On second thought, could such an ambitious man have done otherwise? His resulting but fleeting grasp on glory, power, and success may have meant more to him than any other activity he could have undertaken in his final months.
But I’m guessing, and therein lies the danger. Through instant media, television, newspaper, and analysis by so-called experts, we are led to believe that we really know the person behind the public persona. I don’t know Jack Layton any more than I know Kim Kardashian. Or Barack Obama, or Charlie Sheen.
I do know that Layton’s publicly stated beliefs and policies were contrary to what I believe. There is a naïveté and delusional aspect to what the NDP stands for, and in my mind, It’s lucky for the country that it hasn’t been more than a passing curiosity.
Still, one has to admire Layton’s optimism and the work ethic he demonstrated to the very end. And while the national scope of the mourning seemed disproportionate to the occasion, we do live in a post-Diana world?one in which memorials, vigils, candles, and shrines seem to spring up overnight.
The bigger question is this: how does any of this change anyone for any length of time? Yes, it is better to adopt Layton’s last urgings than follow the extremist rantings of some cornered dictator. But how does the advice to be loving, hopeful, and optimistic manifest itself in the real world?
I’d like to believe It’s possible. But I fear the effect is no more lasting than the patriotic warm fuzzy glow of the Vancouver Games or the inflamed anger of senseless rioting in London. It is groupthink. It is flash mob on a national or even global scale, brought to us through instant messaging.
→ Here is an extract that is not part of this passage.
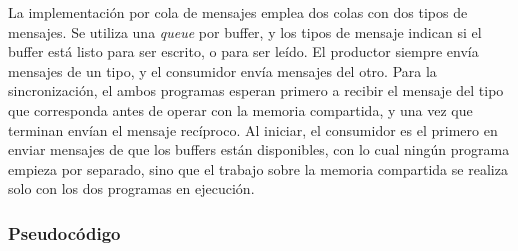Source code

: La implementación por cola de mensajes emplea dos colas con dos tipos de mensajes. Se utiliza una \textit{queue} por buffer, y los tipos de mensaje indican si el buffer está listo para ser escrito, o para ser leído. El productor siempre envía mensajes de un tipo, y el consumidor envía mensajes del otro. Para la sincronización, el ambos programas esperan primero a recibir el mensaje del tipo que corresponda antes de operar con la memoria compartida, y una vez que terminan envían el mensaje recíproco. Al iniciar, el consumidor es el primero en enviar mensajes de que los buffers están disponibles, con lo cual ningún programa empieza por separado, sino que el trabajo sobre la memoria compartida se realiza solo con los dos programas en ejecución.\\

\subsubsection{Pseudocódigo}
Are the thousands who filed past Layton’s coffin any kinder, more optimistic, or more motivated than they were last week? Have they taken substantive steps toward doing as he requested, or did they just add a trendy new update to their Facebook status?
I don’t doubt the transformative power of death, grief, and mourning. But tell me; how this is any different than those who still mourn Elvis or Michael Jackson? None of us knew any of them.
Our power lies in the ability to change our interactions with the people within our reach?in our homes, workplaces, and neighbourhoods. Not people we didn’t know except through a media filter. If Jack’s life and death truly mattered, demonstrate it in ways that make a difference, from where I sit.